Se la scuola pensa a se stessa come a una organizzazione chiusa non può che finire così; ed avremo assistito a una storia già scritta in partenza, all’allontanamento di decine di migliaia di giovani e delle loro famiglie a cui chiederemo di arrangiarsi da soli. Si tratterebbe del fallimento della scuola pubblica ed anche delle politiche sulla dispersione scolastica degli ultimi dieci anni.
La domanda diventa quindi se la scuola pubblica ha una possibilità diversa di uscire da questo gioco a somma zero e trovare una soluzione a questa emergenza senza rinunciare alla sua funzione di guida e formazione per il paese?
La possibilità c’è ed è semplice anche a farsi se solo si esce dalla visione, purtroppo molto diffusa, nella scuola pubblica, di una scuola chiusa che deve risolvere i problemi all’interno del suo fortino senza saper usare le risorse che ci sono fuori dai cancelli degli edifici scolastici.
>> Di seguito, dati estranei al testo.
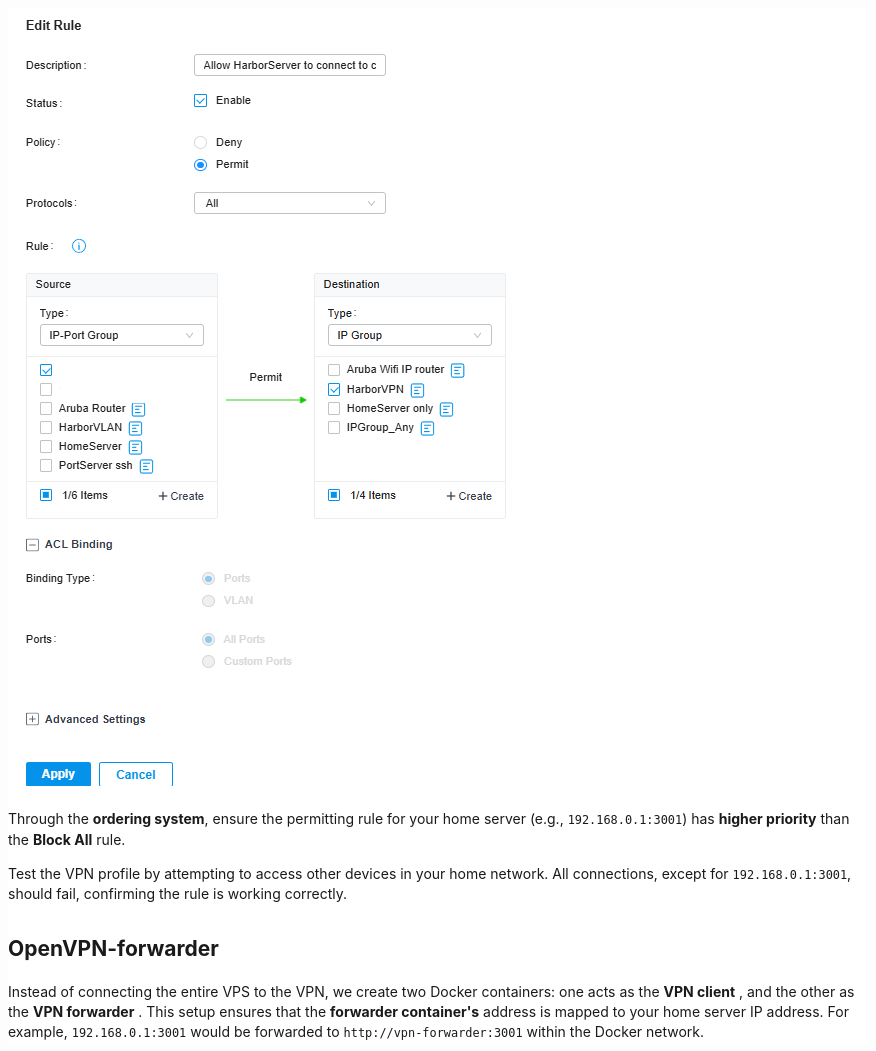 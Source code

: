 ![](assets/20250503_131353_image.png)

Through the **ordering system**, ensure the permitting rule for your home server (e.g., `192.168.0.1:3001`) has **higher priority** than the **Block All** rule.

Test the VPN profile by attempting to access other devices in your home network. All connections, except for `192.168.0.1:3001`, should fail, confirming the rule is working correctly.

## OpenVPN-forwarder

Instead of connecting the entire VPS to the VPN, we create two Docker containers: one acts as the **VPN client** , and the other as the **VPN forwarder** . This setup ensures that the **forwarder container's** address is mapped to your home server IP address. For example, `192.168.0.1:3001` would be forwarded to `http://vpn-forwarder:3001` within the Docker network.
Basterebbe invece coinvolgere la società intera come supporto della scuola pubblica in un momento di grande bisogno. Una società italiana che ha dimostrato una grande solidarietà, che si è mobilitata per non lasciare nessuna/o da solo e che ha messo in campo risorse straordinarie di vicinato, di prossimità, di volontariato.
Ciò che sta funzionando sono i legami all’interno di ogni territorio, tra i vicini di casa/quartiere/paese, tra le famiglie di una stessa scuola, tra chi ha bisogno e le realtà di volontariato già presenti nei contesti più difficili, tra gli utenti e le realtà del welfare del terzo settore impegnate con servizi sui territori più fragili.
Anche nella scuola sono i legami tra organizzazione scolastica, famiglie e territorio di riferimento che stanno permettendo il sostegno a tanti bambini e studenti e alle loro famiglie con l’apporto della comunità educante del territorio che sostiene l’integrazione di chi manca all’appello a distanza. E ne viene fuori un insegnamento importante: laddove la scuola si è aperta al territorio e si è costruita una rete con le famiglie e con il territorio, aprendo la scuola al pomeriggio e alla collaborazione con i genitori e con i cittadini, è stato possibile riprendere i legami con chi si è perso, riallacciare un contatto scolastico e con le famiglie. Laddove la scuola è ancora chiusa e sola è molto più difficile riallacciare un legame che era basato unicamente sulla presenza alle lezioni e questo nonostante gli sforzi personali di tanti docenti che non si rassegnano e che provano a cercare tutti gli studenti con tenacia.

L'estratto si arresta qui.